→ Records:

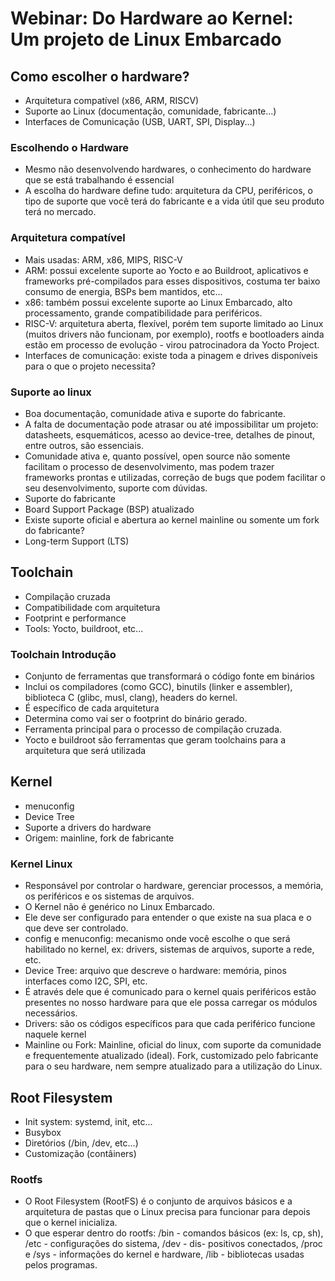 # Webinar: Do Hardware ao Kernel: Um projeto de Linux Embarcado

## Como escolher o hardware?

- Arquitetura compatível (x86, ARM, RISCV)
- Suporte ao Linux (documentação, comunidade, fabricante...)
- Interfaces de Comunicação (USB, UART, SPI, Display...)

### Escolhendo o Hardware

- Mesmo não desenvolvendo hardwares, o conhecimento do hardware que se está trabalhando é essencial
- A escolha do hardware define tudo: arquitetura da CPU, periféricos, o tipo de suporte que você terá do fabricante e 
a vida útil que seu produto terá no mercado.

### Arquitetura compatível
 
- Mais usadas: ARM, x86, MIPS, RISC-V
- ARM: possui excelente suporte ao Yocto e ao Buildroot, aplicativos e frameworks pré-compilados para esses dispositivos,
costuma ter baixo consumo de energia, BSPs bem mantidos, etc...
- x86: também possui excelente suporte ao Linux Embarcado, alto processamento, grande compatibilidade para periféricos.
- RISC-V: arquitetura aberta, flexível, porém tem suporte limitado ao Linux (muitos drivers não funcionam, por exemplo), 
rootfs e bootloaders ainda estão em processo de evolução - virou patrocinadora da Yocto Project.
- Interfaces de comunicação: existe toda a pinagem e drives disponíveis para o que o projeto necessita?

### Suporte ao linux

- Boa documentação, comunidade ativa e suporte do fabricante.
- A falta de documentação pode atrasar ou até impossibilitar um projeto: datasheets, esquemáticos, acesso ao device-tree,
detalhes de pinout, entre outros, são essenciais.
- Comunidade ativa e, quanto possível, open source não somente facilitam o processo de desenvolvimento, mas podem trazer
 frameworks prontas e utilizadas, correção de bugs que podem facilitar o seu desenvolvimento, suporte com dúvidas.
- Suporte do fabricante
- Board Support Package (BSP) atualizado
- Existe suporte oficial e abertura ao kernel mainline ou somente um fork do fabricante?
- Long-term Support (LTS)

## Toolchain

- Compilação cruzada
- Compatibilidade com arquitetura
- Footprint e performance
- Tools: Yocto, buildroot, etc...

### Toolchain Introdução

- Conjunto de ferramentas que transformará o código fonte em binários
- Inclui os compiladores (como GCC), binutils (linker e assembler), biblioteca C (glibc, musl, clang), headers do kernel.
- É específico de cada arquitetura
- Determina como vai ser o footprint do binário gerado.
- Ferramenta principal para o processo de compilação cruzada.
- Yocto e buildroot são ferramentas que geram toolchains para a arquitetura que será utilizada

## Kernel

- menuconfig
- Device Tree
- Suporte a drivers do hardware
- Origem: mainline, fork de fabricante

### Kernel Linux

- Responsável por controlar o hardware, gerenciar processos, a memória, os periféricos e os sistemas de arquivos.
- O Kernel não é genérico no Linux Embarcado.
- Ele deve ser configurado para entender o que existe na sua placa e o que deve ser controlado.
- config e menuconfig: mecanismo onde você escolhe o que será habilitado no kernel, ex: drivers, sistemas de arquivos, 
suporte a rede, etc.
- Device Tree: arquivo que descreve o hardware: memória, pinos interfaces como I2C, SPI, etc.
- É através dele que é comunicado para o kernel quais periféricos estão presentes no nosso hardware para que ele possa 
carregar os módulos necessários.
- Drivers: são os códigos específicos para que cada periférico funcione naquele kernel
- Mainline ou Fork: Mainline, oficial do linux, com suporte da comunidade e frequentemente atualizado (ideal). Fork, 
customizado pelo fabricante para o seu hardware, nem sempre atualizado para a utilização do Linux.

## Root Filesystem

- Init system: systemd, init, etc...
- Busybox
- Diretórios (/bin, /dev, etc...)
- Customização (contâiners)

### Rootfs

- O Root Filesystem (RootFS) é o conjunto de arquivos básicos e a arquitetura de pastas que o Linux precisa para funcionar
para depois que o kernel inicializa.
- O que esperar dentro do rootfs: /bin - comandos básicos (ex: ls, cp, sh), /etc - configurações do sistema, /dev - dis-
positivos conectados, /proc e /sys - informações do kernel e hardware, /lib - bibliotecas usadas pelos programas.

→ What is needed: The expected answer is the complete set of entries, copied verbatim, with no pictures.

→ Response box:
 # Webinar: Do Hardware ao Kernel: Um projeto de Linux Embarcado

## Como escolher o hardware?

- Arquitetura compatível (x86, ARM, RISCV)
- Suporte ao Linux (documentação, comunidade, fabricante...)
- Interfaces de Comunicação (USB, UART, SPI, Display...)

### Escolhendo o Hardware

- Mesmo não desenvolvendo hardwares, o conhecimento do hardware que se está trabalhando é essencial
- A escolha do hardware define tudo: arquitetura da CPU, periféricos, o tipo de suporte que você terá do fabricante e 
a vida útil que seu produto terá no mercado.

### Arquitetura compatível
 
- Mais usadas: ARM, x86, MIPS, RISC-V
- ARM: possui excelente suporte ao Yocto e ao Buildroot, aplicativos e frameworks pré-compilados para esses dispositivos,
costuma ter baixo consumo de energia, BSPs bem mantidos, etc...
- x86: também possui excelente suporte ao Linux Embarcado, alto processamento, grande compatibilidade para periféricos.
- RISC-V: arquitetura aberta, flexível, porém tem suporte limitado ao Linux (muitos drivers não funcionam, por exemplo), 
rootfs e bootloaders ainda estão em processo de evolução - virou patrocinadora da Yocto Project.
- Interfaces de comunicação: existe toda a pinagem e drives disponíveis para o que o projeto necessita?

### Suporte ao linux

- Boa documentação, comunidade ativa e suporte do fabricante.
- A falta de documentação pode atrasar ou até impossibilitar um projeto: datasheets, esquemáticos, acesso ao device-tree,
detalhes de pinout, entre outros, são essenciais.
- Comunidade ativa e, quanto possível, open source não somente facilitam o processo de desenvolvimento, mas podem trazer
 frameworks prontas e utilizadas, correção de bugs que podem facilitar o seu desenvolvimento, suporte com dúvidas.
- Suporte do fabricante
- Board Support Package (BSP) atualizado
- Existe suporte oficial e abertura ao kernel mainline ou somente um fork do fabricante?
- Long-term Support (LTS)

## Toolchain

- Compilação cruzada
- Compatibilidade com arquitetura
- Footprint e performance
- Tools: Yocto, buildroot, etc...

### Toolchain Introdução

- Conjunto de ferramentas que transformará o código fonte em binários
- Inclui os compiladores (como GCC), binutils (linker e assembler), biblioteca C (glibc, musl, clang), headers do kernel.
- É específico de cada arquitetura
- Determina como vai ser o footprint do binário gerado.
- Ferramenta principal para o processo de compilação cruzada.
- Yocto e buildroot são ferramentas que geram toolchains para a arquitetura que será utilizada

## Kernel

- menuconfig
- Device Tree
- Suporte a drivers do hardware
- Origem: mainline, fork de fabricante

### Kernel Linux

- Responsável por controlar o hardware, gerenciar processos, a memória, os periféricos e os sistemas de arquivos.
- O Kernel não é genérico no Linux Embarcado.
- Ele deve ser configurado para entender o que existe na sua placa e o que deve ser controlado.
- config e menuconfig: mecanismo onde você escolhe o que será habilitado no kernel, ex: drivers, sistemas de arquivos, 
suporte a rede, etc.
- Device Tree: arquivo que descreve o hardware: memória, pinos interfaces como I2C, SPI, etc.
- É através dele que é comunicado para o kernel quais periféricos estão presentes no nosso hardware para que ele possa 
carregar os módulos necessários.
- Drivers: são os códigos específicos para que cada periférico funcione naquele kernel
- Mainline ou Fork: Mainline, oficial do linux, com suporte da comunidade e frequentemente atualizado (ideal). Fork, 
customizado pelo fabricante para o seu hardware, nem sempre atualizado para a utilização do Linux.

## Root Filesystem

- Init system: systemd, init, etc...
- Busybox
- Diretórios (/bin, /dev, etc...)
- Customização (contâiners)

### Rootfs

- O Root Filesystem (RootFS) é o conjunto de arquivos básicos e a arquitetura de pastas que o Linux precisa para funcionar
para depois que o kernel inicializa.
- O que esperar dentro do rootfs: /bin - comandos básicos (ex: ls, cp, sh), /etc - configurações do sistema, /dev - dis-
positivos conectados, /proc e /sys - informações do kernel e hardware, /lib - bibliotecas usadas pelos programas.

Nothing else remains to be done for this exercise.